Nasz hostel był w samym centrum, tuż przy katedrze. Po 23 ludzie zaczęli gromadzić się na placu. Około 23:50 wyszliśmy z hostelu z szampanem. W ostatnich sekundach 2014 zaczęliśmy tradycyjnie odliczać, kiedy obok nas nikt tego nie robił. Życzeń też za bardzo sobie Litwini nie składali. Staliśmy niedaleko policji i zastanawialiśmy się, czy nas nie zgarną za tańce, okrzyki i szampana. Ale na szczęście nic takiego nie miało miejsca.

Po powrocie do hostelowej kuchni, kontynuowaliśmy w naszej 6-ścio osobowej grupie świętowanie Nowego Roku. Przy innym stoliku zebrała się zaś grupa Gruzinów, która poczęstowała nas pysznym gruzińskim winem i jakimś słodkim czymś, co trochę przypominało figi. Odwzajemniliśmy się „polską wodą”. Po godzinie Gruzini się zmyli. Nie z powodu naszej „wody”, ale też chyba nie z powodu naszego drugiego odliczania, około 1:00 w nocy (północ polskiego czasu). Mam taką nadzieję przynajmniej.

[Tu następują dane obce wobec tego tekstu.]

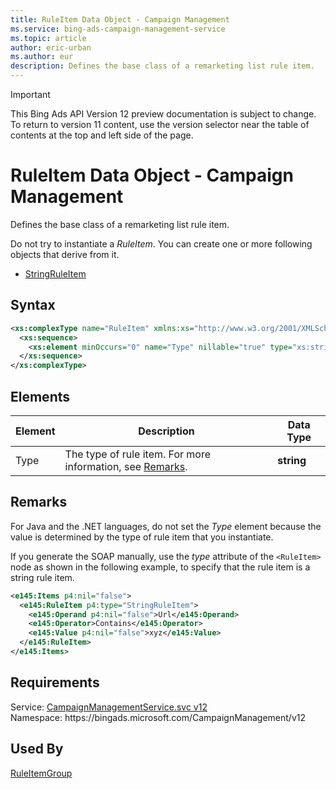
 ```yaml
---
title: RuleItem Data Object - Campaign Management
ms.service: bing-ads-campaign-management-service
ms.topic: article
author: eric-urban
ms.author: eur
description: Defines the base class of a remarketing list rule item.
---
```

> [!IMPORTANT]
> This Bing Ads API Version 12 preview documentation is subject to change. To return to version 11 content, use the version selector near the table of contents at the top and left side of the page.

# RuleItem Data Object - Campaign Management
Defines the base class of a remarketing list rule item.

Do not try to instantiate a *RuleItem*. You can create one or more following objects that derive from it.
- [StringRuleItem](stringruleitem.md)

## Syntax
```xml
<xs:complexType name="RuleItem" xmlns:xs="http://www.w3.org/2001/XMLSchema">
  <xs:sequence>
    <xs:element minOccurs="0" name="Type" nillable="true" type="xs:string" />
  </xs:sequence>
</xs:complexType>
```

## <a name="elements"></a>Elements

|Element|Description|Data Type|
|-----------|---------------|-------------|
|<a name="type"></a>Type|The type of rule item. For more information, see [Remarks](#remarks).|**string**|

## <a name="remarks"></a>Remarks
For Java and the .NET languages, do not set the *Type* element because the value is determined by the type of rule item that you instantiate.

If you generate the SOAP manually, use the *type* attribute of the `<RuleItem>` node as shown in the following example, to specify that the rule item is a string rule item.

```xml
<e145:Items p4:nil="false">
  <e145:RuleItem p4:type="StringRuleItem">
    <e145:Operand p4:nil="false">Url</e145:Operand>
    <e145:Operator>Contains</e145:Operator>
    <e145:Value p4:nil="false">xyz</e145:Value>
  </e145:RuleItem>
</e145:Items>
```

## Requirements
Service: [CampaignManagementService.svc v12](https://campaign.api.bingads.microsoft.com/Api/Advertiser/CampaignManagement/v12/CampaignManagementService.svc)  
Namespace: https\://bingads.microsoft.com/CampaignManagement/v12  

## Used By
[RuleItemGroup](ruleitemgroup.md)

W Nowy Rok udaliśmy się na spacer po starówce. Byłam w Wilnie za małolata, więc pamiętałam tylko Ostrą Bramę, a całej reszty nie. Najbardziej spodobała mi się Ulica Literacka. Starówka nawet przy szarej, bezśnieżnej zimie ma klimat. Zostawiła we mnie chęć powrotu, najlepiej wiosną lub latem.

Byliśmy też na kawie w knajpce, gdzie niestety trochę poczekaliśmy na obsługę. A właściwie sami musieliśmy przypomnieć o naszym stoliku. Chyba coś w tym jest, że Litwini nie lubią Polaków. A może nam się tylko tak wydaje. Nie wiem. Ale wiem, że bliżej im do zimnej w emocjach Skandynawii niż do słowiańskiej gorącej krwi. Z drugiej strony nie ma się co dziwić, Litwini to naród bałtycki, inaczej Bałtowie. To zupełnie inna grupa ludnościowa niż Słowianie. Mają zupełnie inne korzenie, ich język chociaż pochodzi z grupy bałtyjsko-słowiańskich, brzmi zupełnie inaczej niż np. czeski czy słowacki.

Być może w zachowaniu Litwinów w stosunku do Polaków pozostał niesmak historyczny. Polonizacja Litwy, zajęcie Wilna i inne wątki historyczne na pewno mają znaczenie. Z historii jestem słaba, więc tego wątku nie rozwinę, ale wrażenia, jakie wywarli na mnie Litwini są słabe. Żeby nawet się nie przytulić do bliskiej osoby w Nowy Rok – bez sensu.

Ale cóż, każdy inaczej przeżywa różne chwile, więc podchodzę to tematu ostrożnie i z szacunkiem. Jeśli wolą na spokojnie, kontemplując, ich sprawa. Jeśli im odpowiada takie świętowanie, to super. Niech każdy spędza Sylwestra według swoich zasad.